Um amor que invade a intimidade espiritual do próximo, para abrir-lhe todos os segredos e sitiar com importunidade a sua solidão, não é amor: procura, sim, destruir o que ele tem de melhor, e de mais íntimo.
(...)
Este respeito pelos valores mais profundos da personalidade alheia é mais do que uma obrigação de caridade. É uma dádiva de justiça a todos os seres, especialmente àqueles, como nós, criados à imagem de Deus.
Nosso malogro em respeitar a intimidade espiritual de outras pessoas reflete um secreto desprezo de Deus mesmo. Emana desse orgulho crasso do homem decaído, que, no desejo de provar que é Deus, se intromete em tudo que não lhe diz respeito. A árvore da ciência do bem e do mal deu aos nossos protoparentes o gosto para conhecer as coias, não em Deus mas fora d'Ele, segundo um modo em que elas não são verdadeiramente conhecidas. Só em Deus as podemos encontrar, conhecer e amar, tais quais sã. A justiça original deu-nos o poder de bem amar, de aumentarmos a herança de vida, amando o próximo pelo bem dele mesmo. O pecado original deu-nos o poder de amar destruidoramente: arruinarmos o objeto do nosso amor, consumindo-o, sem outro proveito que o aumento da nossa fome interior.
Para arruinarmos os outros e a nós mesmos, não entramos no santuário interior, onde ninguém pode penetrar além do Criador. Mas, ao tirá-los de lá, para ensinar-lhes a viver como vivemos: centralizados sobre eles mesmos.
Se um homem desconhece o valor da sua própria solidão, como pode respeitá-la nos outros?
Quando a sociedade humana cumpre a sua verdadeira missão, as pessoas que a formam crescem cada vez mais em liberdade individual e integridade pessoal. E quanto mais o indivíduo desenvolve e descobre os secretos poderes da sua incomunicável personalidade, tanto mais contribuirá para a vida e o bem-estar do conjunto. A solitude é tão necessária à sociedade como o silêncio à linguagem, o ar aos pulmões e o alimento ao corpo.

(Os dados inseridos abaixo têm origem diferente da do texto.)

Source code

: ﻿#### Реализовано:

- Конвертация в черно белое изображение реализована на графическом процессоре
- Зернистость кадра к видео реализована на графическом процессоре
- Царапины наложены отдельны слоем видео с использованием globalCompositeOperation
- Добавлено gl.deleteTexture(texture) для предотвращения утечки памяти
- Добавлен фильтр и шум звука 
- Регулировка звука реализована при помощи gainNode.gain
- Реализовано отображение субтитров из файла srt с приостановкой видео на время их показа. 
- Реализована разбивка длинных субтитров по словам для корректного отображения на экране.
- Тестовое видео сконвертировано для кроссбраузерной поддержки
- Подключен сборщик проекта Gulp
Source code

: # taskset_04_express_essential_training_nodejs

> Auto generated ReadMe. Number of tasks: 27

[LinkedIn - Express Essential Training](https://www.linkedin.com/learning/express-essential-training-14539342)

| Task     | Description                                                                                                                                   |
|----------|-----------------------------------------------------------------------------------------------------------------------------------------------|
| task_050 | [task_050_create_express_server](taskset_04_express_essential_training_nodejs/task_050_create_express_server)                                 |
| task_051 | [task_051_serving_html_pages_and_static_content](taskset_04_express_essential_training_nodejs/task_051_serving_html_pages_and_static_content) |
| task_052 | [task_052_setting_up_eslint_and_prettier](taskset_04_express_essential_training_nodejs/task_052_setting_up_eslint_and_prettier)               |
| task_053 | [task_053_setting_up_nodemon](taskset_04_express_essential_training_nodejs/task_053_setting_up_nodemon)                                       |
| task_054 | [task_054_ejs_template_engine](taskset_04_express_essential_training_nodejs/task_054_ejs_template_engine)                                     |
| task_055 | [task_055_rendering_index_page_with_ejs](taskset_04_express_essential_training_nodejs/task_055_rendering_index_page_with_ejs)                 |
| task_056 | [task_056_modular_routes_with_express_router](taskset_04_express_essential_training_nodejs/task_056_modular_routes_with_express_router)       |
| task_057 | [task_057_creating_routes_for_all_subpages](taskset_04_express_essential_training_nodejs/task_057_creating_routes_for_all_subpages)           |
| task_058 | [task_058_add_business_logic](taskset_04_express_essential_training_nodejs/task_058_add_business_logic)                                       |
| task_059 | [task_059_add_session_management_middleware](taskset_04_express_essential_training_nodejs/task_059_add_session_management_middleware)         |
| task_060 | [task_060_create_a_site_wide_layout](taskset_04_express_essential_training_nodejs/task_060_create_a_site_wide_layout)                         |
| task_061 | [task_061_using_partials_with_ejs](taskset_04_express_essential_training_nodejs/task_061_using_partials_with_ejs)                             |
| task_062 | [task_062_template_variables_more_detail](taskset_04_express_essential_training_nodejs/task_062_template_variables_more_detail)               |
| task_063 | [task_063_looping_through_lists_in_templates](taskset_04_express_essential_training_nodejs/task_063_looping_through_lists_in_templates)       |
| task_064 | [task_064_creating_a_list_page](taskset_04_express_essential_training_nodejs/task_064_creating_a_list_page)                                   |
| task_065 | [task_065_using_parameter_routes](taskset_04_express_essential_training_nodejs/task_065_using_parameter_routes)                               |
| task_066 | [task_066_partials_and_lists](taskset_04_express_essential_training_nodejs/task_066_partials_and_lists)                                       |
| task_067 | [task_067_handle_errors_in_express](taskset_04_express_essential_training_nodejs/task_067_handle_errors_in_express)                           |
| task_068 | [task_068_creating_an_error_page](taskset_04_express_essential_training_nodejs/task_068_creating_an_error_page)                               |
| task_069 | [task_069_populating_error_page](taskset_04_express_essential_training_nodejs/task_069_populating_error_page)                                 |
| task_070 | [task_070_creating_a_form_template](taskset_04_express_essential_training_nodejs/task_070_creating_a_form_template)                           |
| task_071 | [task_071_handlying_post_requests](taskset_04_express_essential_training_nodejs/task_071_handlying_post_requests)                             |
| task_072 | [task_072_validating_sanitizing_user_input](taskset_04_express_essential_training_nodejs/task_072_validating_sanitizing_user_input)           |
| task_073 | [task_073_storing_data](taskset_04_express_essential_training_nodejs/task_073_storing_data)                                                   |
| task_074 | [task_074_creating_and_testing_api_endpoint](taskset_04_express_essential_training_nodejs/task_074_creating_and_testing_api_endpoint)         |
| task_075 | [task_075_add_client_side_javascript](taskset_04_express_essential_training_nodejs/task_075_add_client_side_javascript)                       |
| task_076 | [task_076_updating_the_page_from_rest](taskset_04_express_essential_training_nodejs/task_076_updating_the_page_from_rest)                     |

Uma comunidade que tenta invadir ou destruir a soledade espiritual dos indivíduos que a compõem, condena-se à morte por asfixia espiritual.
Se não me posso distinguir da massa dos outros homens, jamais serei capaz de amar e respeitar o próximo, como devia. Se não me separo deles o bastante para conhecer o que é meu e seu, jamais descobrirei o que devo dar-lhes, nem lhes concederei a oportunidade de dar-me o que me devem. Somente uma pessoa pode saldar dívidas e cumprir obrigações. Se sou menos do que uma pessoa, não darei numa a outrem o que tem o direito de esperar de mim. Se o outro é que é menos do que uma pessoa, não saberá o que esperar de mim. Nem descobrirá jamais que tem algo a dar. Devemos normalmente educar-nos um ao outro pela satisfação recíproca das justas indigências de cada um. Mas, numa sociedade em que a personalidade é ofuscada e dissolvida, os homens nunca aprendem a encontrar-se e, portanto, a amar uns aos outros.
A solitude é tão necessária ao indivíduo e à sociedade, que falhando esta em proporcionar suficiente solidão para que se desenvolva a vida interior dos seus membros, eles se rebelam e vão procurar falsas soluções.